==== Working data

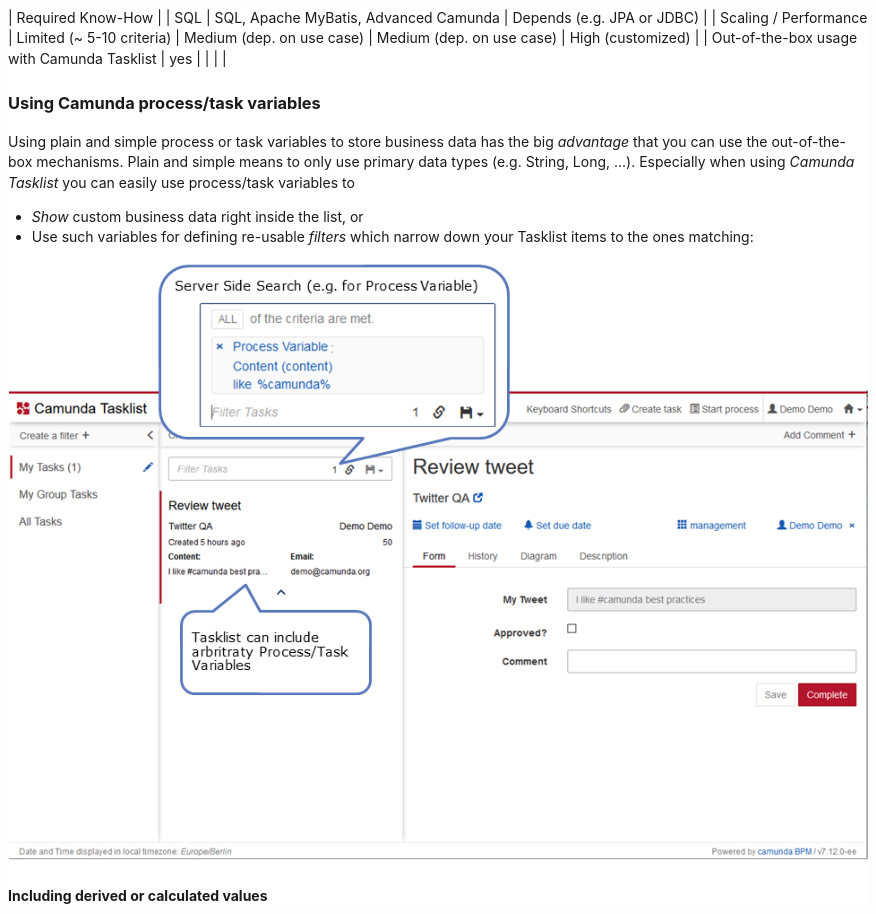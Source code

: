 | Required Know-How                                     |                                                                                                      | SQL                                                                                              | SQL, Apache MyBatis, Advanced Camunda                                                         | Depends (e.g. JPA or JDBC)                                                            |
| Scaling / Performance                                 | Limited (~ 5-10 criteria)                                                                            | Medium (dep. on use case)                                                                        | Medium (dep. on use case)                                                                     | High (customized)                                                                     |
| Out-of-the-box usage with Camunda Tasklist            | yes                                                                                                  |                                                                                                  |                                                                                               |                                                                                       |

### Using Camunda process/task variables

Using plain and simple process or task variables to store business data has the big _advantage_ that
you can use the out-of-the-box mechanisms. Plain and simple means to only use primary data types (e.g. String, Long, ...). Especially when using _Camunda Tasklist_ you can easily use process/task variables to

- _Show_ custom business data right inside the list, or
- Use such variables for defining re-usable _filters_ which narrow down your Tasklist items to the ones matching:

![Process variables](extending-human-task-management-c7-assets/process-variables.png)

#### Including derived or calculated values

========

* Task details
Only the number is wanted: how many lines of the material contain the word "business"?

* Problem solution
2